Au-delà de la pédagogie et du Code pénal, l’experte souligne que la notion d’intérêt fondamental de la nation concerne également le Conseil constitutionnel. Cette instance a pour mission de dire si les lois votées par le Parlement sont conformes à la Constitution et “à certaines valeurs supérieures, dont les intérêts fondamentaux de la nation”, explique-t-elle. Sans oublier, souligne la juriste, que depuis 2005, la Charte de l’environnement fait partie de la Constitution. Le nouveau statut de l’agriculture a donc une forte portée symbolique.
“On se situe à un niveau très élevé de la hiérarchie des normes.”
Mais il est encore trop tôt pour se prononcer précisément sur ce volet. Carole Zakine attend de voir comment cela sera rédigé dans la loi puis comment cela sera interprété. Rien de très concret, pour l’instant. C’est ce que pointent des élus de l’opposition. “Une nouvelle escroquerie qui ne changera strictement rien sur le terrain”, a ainsi estimé Grégoire de Fournas, député du Rassemblement national, sur X. “Nous attendons des faits, des actes et des réponses”, commente également le sénateur écologiste Guillaume Gontard, contacté par franceinfo.
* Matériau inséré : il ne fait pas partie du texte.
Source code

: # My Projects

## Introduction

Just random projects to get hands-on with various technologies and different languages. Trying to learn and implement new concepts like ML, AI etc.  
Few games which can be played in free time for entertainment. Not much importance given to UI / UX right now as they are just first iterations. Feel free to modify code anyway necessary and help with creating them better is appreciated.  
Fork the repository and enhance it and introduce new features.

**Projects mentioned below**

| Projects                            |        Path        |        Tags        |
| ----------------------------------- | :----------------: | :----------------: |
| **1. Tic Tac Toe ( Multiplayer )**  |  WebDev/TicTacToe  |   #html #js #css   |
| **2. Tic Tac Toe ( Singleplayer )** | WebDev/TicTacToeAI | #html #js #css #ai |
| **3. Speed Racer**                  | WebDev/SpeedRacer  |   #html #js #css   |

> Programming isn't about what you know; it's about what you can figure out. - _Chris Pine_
Des conséquences concrètes ?
Les choses pourraient devenir tangibles sans attendre une décision du Conseil constitutionnel : le gouvernement souhaite inscrire dans la loi que “l’agriculture est d’intérêt général”. L’exécutif l’a également affirmé et l’a écrit dans un document (PDF) intitulé “Pour nos agriculteurs, suivi et résultats”, publié lors de la conférence de presse du 21 février. Cette nuance entre “intérêt fondamental de la nation” et “intérêt général” est importante puisque l’on s’interroge sur la finalité même de l’action de l’Etat, pointe Carole Zakine. Il s’agit de parler de choses du quotidien.
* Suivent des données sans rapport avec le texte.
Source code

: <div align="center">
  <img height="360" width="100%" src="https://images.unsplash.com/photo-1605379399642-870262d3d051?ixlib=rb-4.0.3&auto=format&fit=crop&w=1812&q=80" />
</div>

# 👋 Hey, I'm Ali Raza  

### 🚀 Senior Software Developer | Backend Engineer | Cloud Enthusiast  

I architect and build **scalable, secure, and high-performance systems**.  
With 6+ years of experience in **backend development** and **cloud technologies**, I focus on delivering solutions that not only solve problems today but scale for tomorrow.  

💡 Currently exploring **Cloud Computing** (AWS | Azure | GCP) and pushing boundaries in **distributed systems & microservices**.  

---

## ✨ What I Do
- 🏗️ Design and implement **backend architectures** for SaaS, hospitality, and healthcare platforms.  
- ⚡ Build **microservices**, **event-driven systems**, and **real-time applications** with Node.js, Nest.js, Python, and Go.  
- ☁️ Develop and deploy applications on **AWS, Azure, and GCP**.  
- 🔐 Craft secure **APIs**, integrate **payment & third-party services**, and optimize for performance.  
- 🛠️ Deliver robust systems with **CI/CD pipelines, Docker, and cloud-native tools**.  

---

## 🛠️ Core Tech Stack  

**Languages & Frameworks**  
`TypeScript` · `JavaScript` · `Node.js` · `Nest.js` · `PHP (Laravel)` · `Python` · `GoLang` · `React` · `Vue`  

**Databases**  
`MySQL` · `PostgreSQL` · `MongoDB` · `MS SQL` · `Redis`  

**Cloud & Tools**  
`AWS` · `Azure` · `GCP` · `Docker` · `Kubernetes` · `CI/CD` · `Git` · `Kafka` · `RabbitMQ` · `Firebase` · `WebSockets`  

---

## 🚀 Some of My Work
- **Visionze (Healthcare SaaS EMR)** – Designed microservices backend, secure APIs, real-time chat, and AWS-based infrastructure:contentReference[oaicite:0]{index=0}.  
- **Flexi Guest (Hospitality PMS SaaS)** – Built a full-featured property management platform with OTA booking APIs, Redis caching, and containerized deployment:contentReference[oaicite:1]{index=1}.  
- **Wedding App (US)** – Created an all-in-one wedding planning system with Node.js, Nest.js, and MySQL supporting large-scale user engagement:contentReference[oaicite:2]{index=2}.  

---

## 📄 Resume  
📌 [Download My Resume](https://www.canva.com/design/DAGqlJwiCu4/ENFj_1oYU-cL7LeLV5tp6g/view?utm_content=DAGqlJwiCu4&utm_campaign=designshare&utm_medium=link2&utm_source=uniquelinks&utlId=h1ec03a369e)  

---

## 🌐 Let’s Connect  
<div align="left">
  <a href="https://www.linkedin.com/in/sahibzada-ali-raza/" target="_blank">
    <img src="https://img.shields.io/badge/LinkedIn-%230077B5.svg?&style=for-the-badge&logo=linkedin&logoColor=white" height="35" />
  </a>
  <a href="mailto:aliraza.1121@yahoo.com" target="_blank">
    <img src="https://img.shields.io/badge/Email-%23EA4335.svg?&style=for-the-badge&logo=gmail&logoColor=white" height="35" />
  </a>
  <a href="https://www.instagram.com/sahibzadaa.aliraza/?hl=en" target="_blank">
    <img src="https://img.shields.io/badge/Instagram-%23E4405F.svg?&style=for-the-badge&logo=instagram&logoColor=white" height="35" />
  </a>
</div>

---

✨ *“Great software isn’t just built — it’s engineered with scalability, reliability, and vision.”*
Parler de l'”intérêt général” de l’agriculture signifie “que l’on va accompagner les agriculteurs avec des politiques publiques adaptées, des aides adaptées, des textes juridiques adaptés”, abonde Carole Zakine. Prenant l’exemple des agriculteurs frappés par la sécheresse, elle regrette la vision d’abord écologique des textes. “Quand un préfet prend un arrêté pour interdire aux agriculteurs de prélever de l’eau, la seule chose qui compte à ce moment-là, c’est de protéger les milieux aquatiques, l’eau potable”, explique-t-elle. “Les agriculteurs ne peuvent pas irriguer, ce qui les prive de leurs revenus. Sans indemnités”, insiste Carole Zakine.
Avec une reconnaissance d’activité d’intérêt général, il est possible d’imaginer la possibilité de débloquer des fonds plus facilement et plus rapidement pour soutenir les agriculteurs affectés. Carole Zakine note que ces réflexions sur l’agriculture comme “intérêt fondamental de la nation” ou “intérêt général” permettent de repenser la place cette activité dans notre société, et de structurer les politiques de l’Etat. Pour elle, “il s’agit de dire que l’agriculture doit être protégée et qu’elle ne doit pas être reléguée au second plan”.